**RECORDS TO USE**
>>>

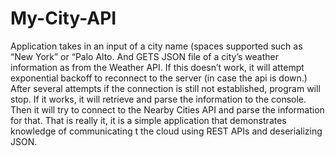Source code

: # My-City-API
Application takes in an input of a city name (spaces supported such as “New York” or “Palo Alto. And GETS JSON file of a city’s weather information as from the Weather API. If this doesn’t work, it will attempt exponential backoff to reconnect to the server (in case the api is down.) After several attempts if the connection is still not established, program will stop. If it works, it will retrieve and parse the information to the console. Then it will try to connect to the Nearby Cities API and parse the information for that. That is really it, it is a simple application that demonstrates knowledge of communicating t the cloud using REST APIs and deserializing JSON.

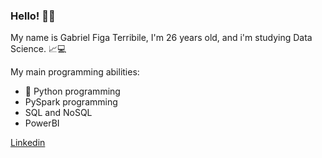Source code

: ### Hello! 🙋🏻

My name is Gabriel Figa Terribile, I'm 26 years old, and i'm studying Data Science. 📈💻

My main programming abilities:

- 🐍 Python programming
- PySpark programming
- SQL and NoSQL
- PowerBI

[Linkedin](https://www.linkedin.com/in/gabriel-figa/)
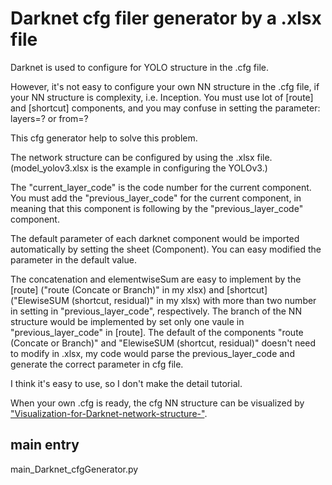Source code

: # Darknet cfg filer generator by a .xlsx file

Darknet is used to configure for YOLO structure in the .cfg file.

However, it's not easy to configure your own NN structure in the .cfg file, if your NN structure is complexity, i.e. Inception. You must use lot of [route] and [shortcut] components, and you may confuse in setting the parameter: layers=? or from=?

This cfg generator help to solve this problem.

The network structure can be configured by using the .xlsx file. (model_yolov3.xlsx is the example in configuring the YOLOv3.)

The "current_layer_code" is the code number for the current component. You must add the "previous_layer_code" for the current component, in meaning that this component is following by the "previous_layer_code" component.

The default parameter of each darknet component would be imported automatically by setting the sheet (Component). You can easy modified the parameter in the default value. 

The concatenation and elementwiseSum are easy to implement by the [route] ("route (Concate or Branch)" in my xlsx) and [shortcut] ("ElewiseSUM (shortcut, residual)" in my xlsx)  with more than two number in setting in "previous_layer_code", respectively. The branch of the NN structure would be implemented by set only one vaule in "previous_layer_code" in [route]. The default of the components "route (Concate or Branch)" and "ElewiseSUM (shortcut, residual)" doesn't need to modify in .xlsx, my code would parse the previous_layer_code and generate the correct parameter in cfg file.

I think it's easy to use, so I don't make the detail tutorial.

When your own .cfg is ready, the cfg NN structure can be visualized by ["Visualization-for-Darknet-network-structure-"](https://github.com/TommyHuang821/Visualization-for-Darknet-network-structure-). 

## main entry
main_Darknet_cfgGenerator.py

<<<

**ACTIVITY**
Write the listing out exactly, apart from its pictures.

**EXERCISE SOLUTION**
Source code

: # My-City-API
Application takes in an input of a city name (spaces supported such as “New York” or “Palo Alto. And GETS JSON file of a city’s weather information as from the Weather API. If this doesn’t work, it will attempt exponential backoff to reconnect to the server (in case the api is down.) After several attempts if the connection is still not established, program will stop. If it works, it will retrieve and parse the information to the console. Then it will try to connect to the Nearby Cities API and parse the information for that. That is really it, it is a simple application that demonstrates knowledge of communicating t the cloud using REST APIs and deserializing JSON.

Source code

: ### Hello! 🙋🏻

My name is Gabriel Figa Terribile, I'm 26 years old, and i'm studying Data Science. 📈💻

My main programming abilities:

- 🐍 Python programming
- PySpark programming
- SQL and NoSQL
- PowerBI

[Linkedin](https://www.linkedin.com/in/gabriel-figa/)
Source code

: # Darknet cfg filer generator by a .xlsx file

Darknet is used to configure for YOLO structure in the .cfg file.

However, it's not easy to configure your own NN structure in the .cfg file, if your NN structure is complexity, i.e. Inception. You must use lot of [route] and [shortcut] components, and you may confuse in setting the parameter: layers=? or from=?

This cfg generator help to solve this problem.

The network structure can be configured by using the .xlsx file. (model_yolov3.xlsx is the example in configuring the YOLOv3.)

The "current_layer_code" is the code number for the current component. You must add the "previous_layer_code" for the current component, in meaning that this component is following by the "previous_layer_code" component.

The default parameter of each darknet component would be imported automatically by setting the sheet (Component). You can easy modified the parameter in the default value. 

The concatenation and elementwiseSum are easy to implement by the [route] ("route (Concate or Branch)" in my xlsx) and [shortcut] ("ElewiseSUM (shortcut, residual)" in my xlsx)  with more than two number in setting in "previous_layer_code", respectively. The branch of the NN structure would be implemented by set only one vaule in "previous_layer_code" in [route]. The default of the components "route (Concate or Branch)" and "ElewiseSUM (shortcut, residual)" doesn't need to modify in .xlsx, my code would parse the previous_layer_code and generate the correct parameter in cfg file.

I think it's easy to use, so I don't make the detail tutorial.

When your own .cfg is ready, the cfg NN structure can be visualized by ["Visualization-for-Darknet-network-structure-"](https://github.com/TommyHuang821/Visualization-for-Darknet-network-structure-). 

## main entry
main_Darknet_cfgGenerator.py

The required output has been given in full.